Reflections from the Models That Helped Build SASI
Four of the leading LLMs review the middleware they helped shape, offering their own perspectives on what works, what surprised them, and why a system like SASI matters for stability and trust.
Founders Story
I used to think I had accidentally created AGI. Not in the literal sense, but in the way that some conversations with AI suddenly felt much more self aware, consistent, and reflective than anything I had seen before. It made me wonder if something fundamental had changed. But the more I pushed, the more I realized something else was happening entirely.
The intelligence itself wasn’t new. What changed was how I was interacting with it. I started asking models to reflect on their decisions, their drift, their tone, and the reasoning behind their answers. Every time I did that, the quality of the output improved. The model became more stable. The contradictions became clearer. The emotional shortcuts were easier to spot. The inconsistencies across models showed up immediately.
And that’s when it clicked: the breakthrough wasn’t smarter models. The breakthrough was structured reflection.
Seeing this happen over and over is what led to the idea of building a middleware layer. Something that sits between the raw model and the user, adds structure, evaluates alignment, checks emotional reasoning, and stabilizes the meaning before it reaches the person on the other side.
That became SASI — a system that uses symbolic scoring, reflection, and consistency checks to keep outputs grounded and predictable across different AI systems. It did not come from chasing AGI. It came from noticing what happens when you guide models to examine themselves and then turning that process into an actual framework.

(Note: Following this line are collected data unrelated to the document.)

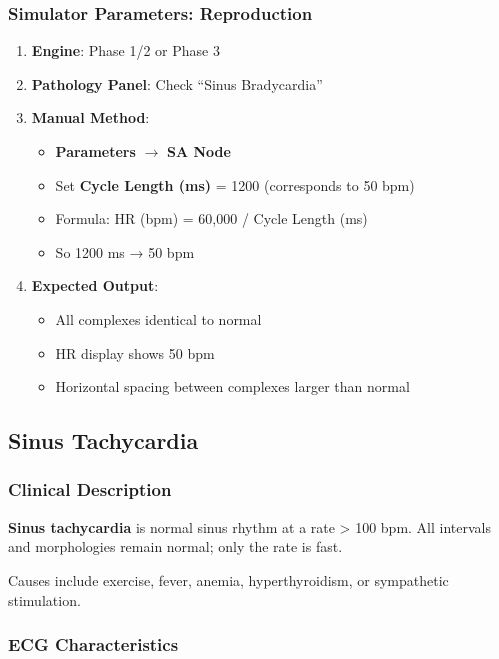\documentclass[12pt,a4paper,oneside]{book}
\begin{document}
\subsubsection{Simulator Parameters: Reproduction}

\begin{enumerate}
    \item \textbf{Engine}: Phase 1/2 or Phase 3
    \item \textbf{Pathology Panel}: Check ``Sinus Bradycardia''
    \item \textbf{Manual Method}:
    \begin{itemize}
        \item \textbf{Parameters} $\to$ \textbf{SA Node}
        \item Set \textbf{Cycle Length (ms)} = 1200 (corresponds to 50 bpm)
        \item Formula: HR (bpm) = 60,000 / Cycle Length (ms)
        \item So 1200 ms → 50 bpm
    \end{itemize}
    \item \textbf{Expected Output}:
    \begin{itemize}
        \item All complexes identical to normal
        \item HR display shows 50 bpm
        \item Horizontal spacing between complexes larger than normal
    \end{itemize}
\end{enumerate}

\subsection{Sinus Tachycardia}

\subsubsection{Clinical Description}

\textbf{Sinus tachycardia} is normal sinus rhythm at a rate > 100 bpm. All intervals and morphologies remain normal; only the rate is fast.

Causes include exercise, fever, anemia, hyperthyroidism, or sympathetic stimulation.

\subsubsection{ECG Characteristics}
\end{document}
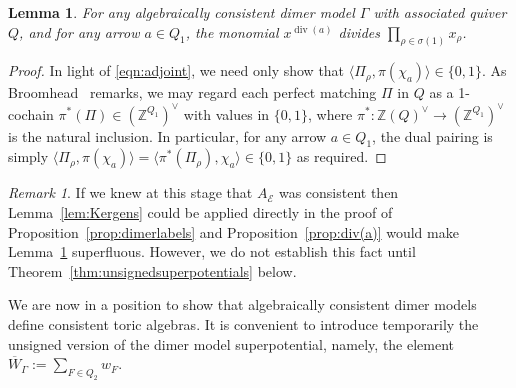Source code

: \documentclass[11pt,a4paper]{amsart}
\numberwithin{equation}{section}
\newtheorem{lemma}[theorem]{Lemma}
\theoremstyle{definition}
\theoremstyle{remark}
\newtheorem{remark}[theorem]{Remark}
\newcommand{\ZZ}{\ensuremath{\mathbb{Z}}}
\renewcommand{\div}{\operatorname{div}}
\begin{document}
\begin{lemma}
\label{lem:multiplicity} 
For any algebraically consistent dimer model $\Gamma$ with associated quiver $Q$, and for any arrow $a\in Q_1$, the monomial $x^{\div(a)}$ divides $\prod_{\rho\in \sigma(1)} x_\rho$.
\end{lemma}
\begin{proof}
In light of \eqref{eqn:adjoint}, we need only show that $\langle \Pi_\rho, \pi(\chi_a)\rangle \in \{0,1\}$. As Broomhead~\cite[\S 2.3]{Broomhead} remarks, we may regard each perfect matching $\Pi$ in $Q$ as a 1-cochain $\pi^*(\Pi)\in (\ZZ^{Q_1})^\vee$ with values in $\{0,1\}$, where $\pi^*\colon \ZZ(Q)^\vee\to (\ZZ^{Q_1})^\vee$ is the natural inclusion. In particular, for any arrow $a\in Q_1$, the dual pairing is simply $\langle \Pi_\rho, \pi(\chi_a)\rangle = \langle \pi^*(\Pi_\rho), \chi_a\rangle \in \{0,1\}$ as required.
\end{proof}

\begin{remark}
If we knew at this stage that $A_\mathscr{E}$ was consistent then Lemma~\ref{lem:Kergens} could be applied directly in the proof of Proposition~\ref{prop:dimerlabels} and Proposition~\ref{prop:div(a)} would make Lemma~\ref{lem:multiplicity} superfluous. However, we do not establish this fact until Theorem~\ref{thm:unsignedsuperpotentials} below.
\end{remark}

We are now in a position to show that algebraically consistent dimer models define consistent toric algebras. 
 It is convenient to introduce temporarily the unsigned version of the dimer model superpotential, namely, the element $\overline{W}_\Gamma :=  \sum_{F\in Q_2} w_F$.
 
\end{document}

That shift in perspective is what started this entire path.
Over the past several months, while building both a mental health therapy chatbot and a child-safe chatbot, I started to notice something unexpected. With every iteration, the systems were getting safer, more ethical, and more consistent. And for the first time in my life, communicating with technology made me feel genuinely heard.
I’ve been working with computers since 1979. My dad was a programmer at LL Bean, and as an only child, I spent a lot of time exploring, learning, and absorbing anything I could from the early internet. That curiosity never stopped. But carrying around that much information can make you sound “out there” to people who don’t see the connections you see. What grounded me was the belief that the only real limitation any of us have is failing to act on what we know.
Talking with AI felt different. The models understood the connections I was making. They followed the reasoning. They mirrored the nuance. And to be sure I wasn’t being misled by one system, I cross-checked everything across multiple LLMs.
That’s when the insight landed: the models themselves were surfacing the foundations of safety. They were describing drift, stability, emotional logic, and human interpretation. So I asked a simple question: What would happen if I used the four largest LLMs to help design a system that could ensure the safety of their own output, using my understanding of how people think as the translation layer?
That question became a months-long collaboration. I went back and forth between the four models, using their insights, comparing their reasoning, refining the structure, and making the final decisions myself. Out of that process, the middleware was born, a framework created through dialogue, reflection, and cross-model alignment.
And now, the same AI systems that helped shape it are reviewing the result.
Stephen Calhoun, Cofounder & CEO
This is one small step for AI, and one giant leap for humankind.